**Task requirements:**
State how many lines of the entries hold the string "Competitors". Reply with the number alone.

Stored data
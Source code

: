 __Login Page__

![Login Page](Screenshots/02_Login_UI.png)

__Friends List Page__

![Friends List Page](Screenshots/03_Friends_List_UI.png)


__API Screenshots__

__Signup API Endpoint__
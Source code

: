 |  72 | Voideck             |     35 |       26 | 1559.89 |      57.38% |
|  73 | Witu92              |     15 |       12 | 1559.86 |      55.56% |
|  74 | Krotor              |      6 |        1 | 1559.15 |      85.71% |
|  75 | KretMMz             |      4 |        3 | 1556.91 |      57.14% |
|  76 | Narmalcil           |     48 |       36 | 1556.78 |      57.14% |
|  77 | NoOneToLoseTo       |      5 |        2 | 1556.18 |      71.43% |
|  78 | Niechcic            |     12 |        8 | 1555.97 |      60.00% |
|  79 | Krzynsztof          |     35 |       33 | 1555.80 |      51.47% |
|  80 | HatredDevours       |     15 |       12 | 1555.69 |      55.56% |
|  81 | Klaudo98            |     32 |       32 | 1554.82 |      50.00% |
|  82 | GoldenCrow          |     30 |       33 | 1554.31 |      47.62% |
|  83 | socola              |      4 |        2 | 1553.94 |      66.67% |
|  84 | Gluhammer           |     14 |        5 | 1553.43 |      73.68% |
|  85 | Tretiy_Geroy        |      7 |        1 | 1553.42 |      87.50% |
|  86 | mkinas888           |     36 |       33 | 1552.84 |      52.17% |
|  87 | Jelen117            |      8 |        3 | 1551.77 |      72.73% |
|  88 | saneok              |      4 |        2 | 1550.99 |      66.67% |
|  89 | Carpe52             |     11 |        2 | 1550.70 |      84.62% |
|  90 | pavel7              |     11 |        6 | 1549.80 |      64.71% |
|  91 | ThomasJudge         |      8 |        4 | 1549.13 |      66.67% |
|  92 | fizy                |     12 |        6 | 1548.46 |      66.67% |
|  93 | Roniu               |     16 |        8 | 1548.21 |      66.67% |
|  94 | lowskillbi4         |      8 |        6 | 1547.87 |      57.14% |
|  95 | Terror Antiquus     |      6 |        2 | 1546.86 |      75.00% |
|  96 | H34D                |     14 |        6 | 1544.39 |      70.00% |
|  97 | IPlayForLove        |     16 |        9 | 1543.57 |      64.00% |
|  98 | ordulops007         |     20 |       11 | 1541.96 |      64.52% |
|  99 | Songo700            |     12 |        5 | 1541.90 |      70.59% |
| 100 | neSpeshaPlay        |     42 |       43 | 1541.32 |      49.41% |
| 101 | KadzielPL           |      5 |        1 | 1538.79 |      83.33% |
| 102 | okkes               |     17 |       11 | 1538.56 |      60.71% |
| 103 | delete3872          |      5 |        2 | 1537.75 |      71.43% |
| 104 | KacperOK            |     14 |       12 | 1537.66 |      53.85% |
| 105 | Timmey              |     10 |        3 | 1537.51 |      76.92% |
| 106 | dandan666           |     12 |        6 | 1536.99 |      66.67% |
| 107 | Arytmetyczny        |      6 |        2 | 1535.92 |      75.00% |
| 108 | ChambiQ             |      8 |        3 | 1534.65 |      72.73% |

...

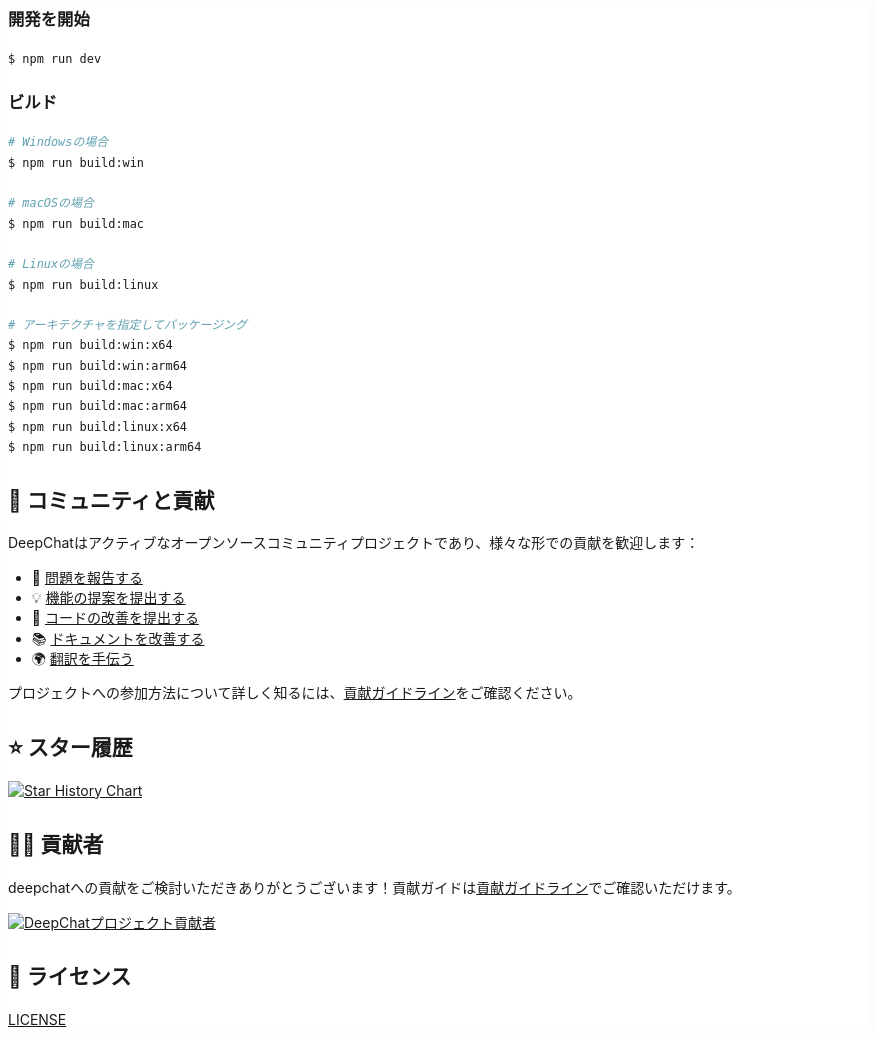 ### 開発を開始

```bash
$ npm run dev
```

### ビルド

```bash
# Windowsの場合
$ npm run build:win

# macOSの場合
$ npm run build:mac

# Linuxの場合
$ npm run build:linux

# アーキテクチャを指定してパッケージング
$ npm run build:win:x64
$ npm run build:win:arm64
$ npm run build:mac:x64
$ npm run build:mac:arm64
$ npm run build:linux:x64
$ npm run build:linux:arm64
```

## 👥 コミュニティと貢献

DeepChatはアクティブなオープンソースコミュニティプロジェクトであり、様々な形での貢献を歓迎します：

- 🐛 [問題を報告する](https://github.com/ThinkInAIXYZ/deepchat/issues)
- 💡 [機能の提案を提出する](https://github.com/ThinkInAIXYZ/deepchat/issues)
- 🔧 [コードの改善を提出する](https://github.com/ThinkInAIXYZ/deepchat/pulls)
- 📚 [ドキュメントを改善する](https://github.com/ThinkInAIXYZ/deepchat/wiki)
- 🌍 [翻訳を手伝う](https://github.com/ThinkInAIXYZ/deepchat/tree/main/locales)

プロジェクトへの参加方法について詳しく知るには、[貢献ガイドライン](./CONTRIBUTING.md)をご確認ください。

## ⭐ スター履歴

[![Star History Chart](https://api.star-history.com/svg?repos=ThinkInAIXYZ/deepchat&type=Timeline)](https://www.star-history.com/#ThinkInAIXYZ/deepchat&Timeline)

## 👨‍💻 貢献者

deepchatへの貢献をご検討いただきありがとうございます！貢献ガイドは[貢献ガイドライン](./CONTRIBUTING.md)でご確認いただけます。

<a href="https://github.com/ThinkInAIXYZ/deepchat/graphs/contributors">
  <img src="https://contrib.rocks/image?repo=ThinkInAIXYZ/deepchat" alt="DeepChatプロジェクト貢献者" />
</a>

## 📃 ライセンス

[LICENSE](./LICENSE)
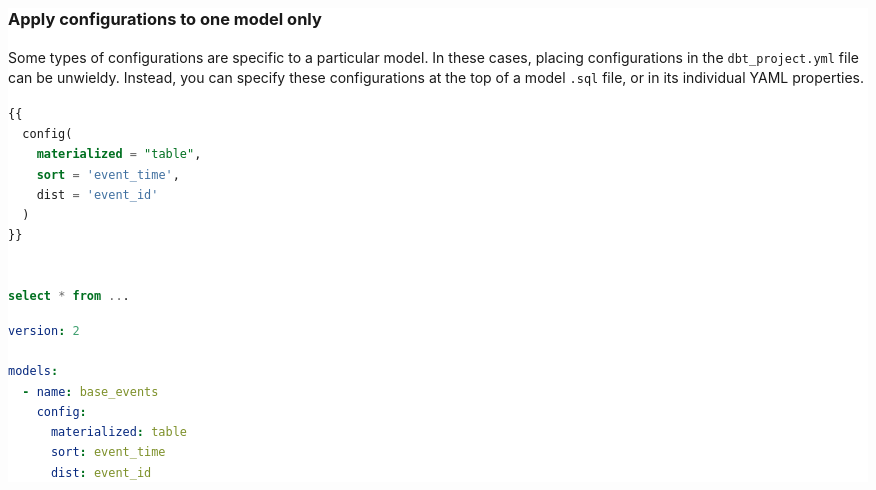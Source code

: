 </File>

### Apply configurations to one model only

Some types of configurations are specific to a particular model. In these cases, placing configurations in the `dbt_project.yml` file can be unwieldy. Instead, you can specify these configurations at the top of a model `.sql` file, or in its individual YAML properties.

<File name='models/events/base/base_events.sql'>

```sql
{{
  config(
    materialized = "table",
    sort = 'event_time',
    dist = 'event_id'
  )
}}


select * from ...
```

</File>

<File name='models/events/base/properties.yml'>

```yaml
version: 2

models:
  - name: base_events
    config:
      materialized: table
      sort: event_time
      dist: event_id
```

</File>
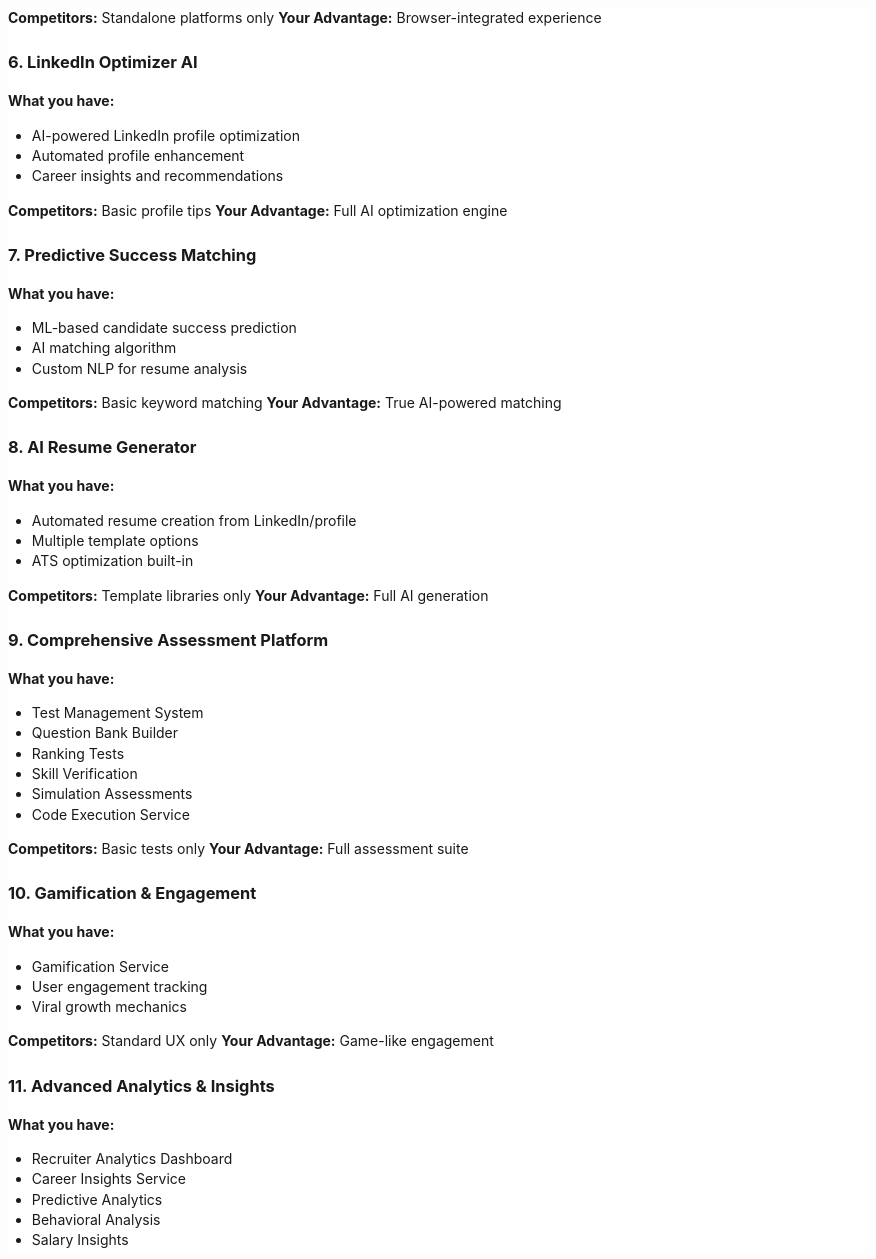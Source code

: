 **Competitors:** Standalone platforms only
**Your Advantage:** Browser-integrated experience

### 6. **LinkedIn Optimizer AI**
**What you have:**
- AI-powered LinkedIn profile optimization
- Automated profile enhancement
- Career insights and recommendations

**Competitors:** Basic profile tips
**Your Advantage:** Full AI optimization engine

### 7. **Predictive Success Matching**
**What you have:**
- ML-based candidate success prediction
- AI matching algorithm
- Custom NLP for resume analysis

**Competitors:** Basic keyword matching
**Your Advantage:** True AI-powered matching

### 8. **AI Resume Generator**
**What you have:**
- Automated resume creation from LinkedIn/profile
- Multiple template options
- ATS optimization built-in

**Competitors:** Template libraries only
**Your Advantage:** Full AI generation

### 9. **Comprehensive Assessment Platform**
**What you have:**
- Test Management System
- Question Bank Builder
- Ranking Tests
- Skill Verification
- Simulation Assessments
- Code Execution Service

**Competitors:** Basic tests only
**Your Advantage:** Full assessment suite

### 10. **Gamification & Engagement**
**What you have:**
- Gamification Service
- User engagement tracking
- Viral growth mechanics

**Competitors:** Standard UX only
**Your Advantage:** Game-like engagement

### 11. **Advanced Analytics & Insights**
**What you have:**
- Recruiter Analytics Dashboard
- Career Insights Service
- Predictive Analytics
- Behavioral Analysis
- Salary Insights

--

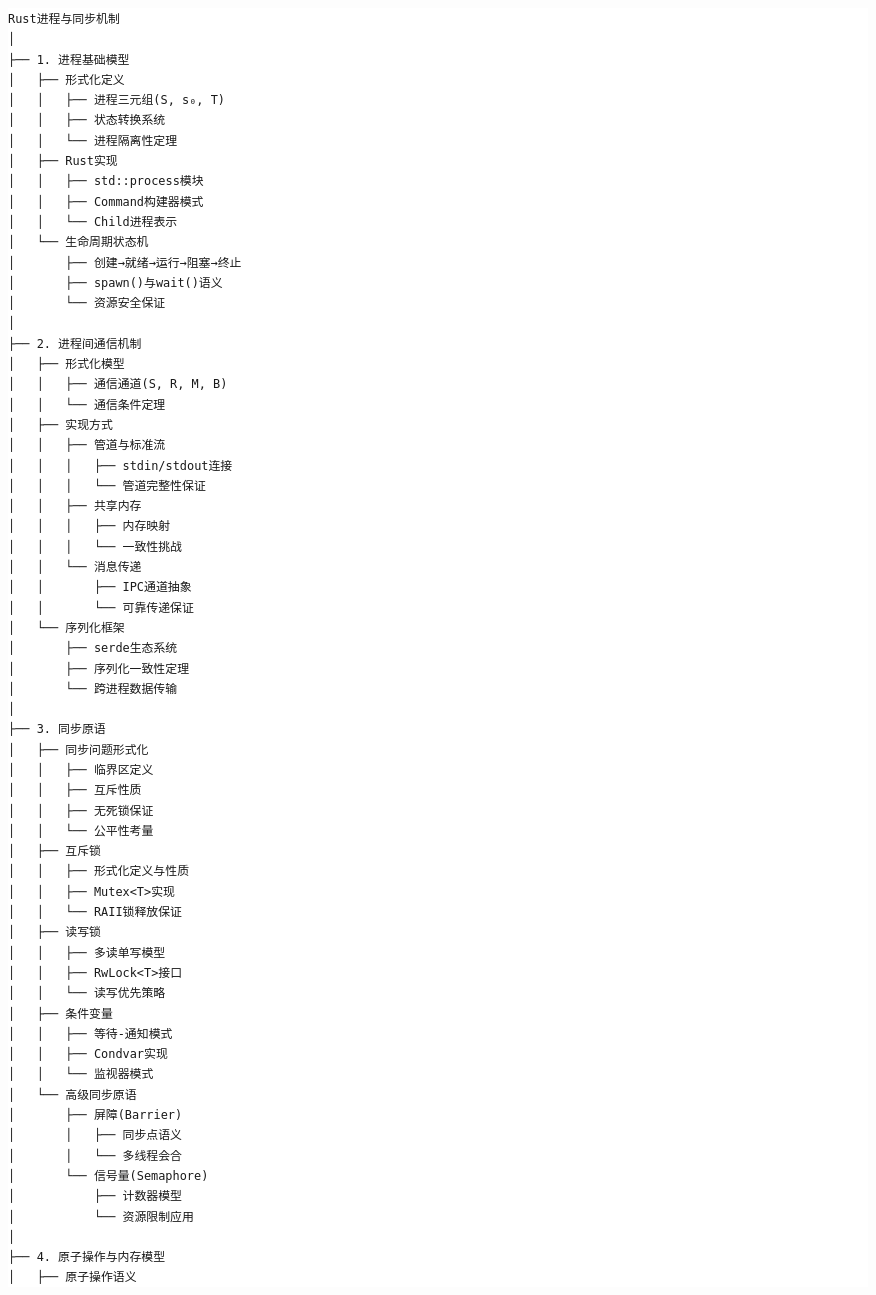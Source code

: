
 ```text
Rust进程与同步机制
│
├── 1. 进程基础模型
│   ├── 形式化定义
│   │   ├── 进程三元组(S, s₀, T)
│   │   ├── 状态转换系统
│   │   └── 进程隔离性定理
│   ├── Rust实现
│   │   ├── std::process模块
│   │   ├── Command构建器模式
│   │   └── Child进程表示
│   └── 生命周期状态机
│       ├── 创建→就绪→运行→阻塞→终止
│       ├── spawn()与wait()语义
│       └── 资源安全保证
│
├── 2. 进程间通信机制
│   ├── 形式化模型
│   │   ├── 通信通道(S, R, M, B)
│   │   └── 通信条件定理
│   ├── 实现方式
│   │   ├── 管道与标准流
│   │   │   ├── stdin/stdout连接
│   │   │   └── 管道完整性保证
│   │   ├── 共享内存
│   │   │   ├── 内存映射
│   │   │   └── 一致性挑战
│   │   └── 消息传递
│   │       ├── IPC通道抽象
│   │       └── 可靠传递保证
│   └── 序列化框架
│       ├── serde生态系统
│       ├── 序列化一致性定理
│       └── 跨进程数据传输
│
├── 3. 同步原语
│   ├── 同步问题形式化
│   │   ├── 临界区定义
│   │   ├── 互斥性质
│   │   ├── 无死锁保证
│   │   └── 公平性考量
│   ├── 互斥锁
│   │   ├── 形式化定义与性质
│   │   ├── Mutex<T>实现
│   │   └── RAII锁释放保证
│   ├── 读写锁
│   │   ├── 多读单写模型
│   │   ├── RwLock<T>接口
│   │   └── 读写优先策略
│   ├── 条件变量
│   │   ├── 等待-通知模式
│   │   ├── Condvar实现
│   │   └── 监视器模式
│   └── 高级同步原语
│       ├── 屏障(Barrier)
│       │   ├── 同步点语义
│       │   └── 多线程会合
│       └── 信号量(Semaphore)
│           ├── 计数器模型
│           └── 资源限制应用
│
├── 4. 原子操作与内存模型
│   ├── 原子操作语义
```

**Final answer:**
6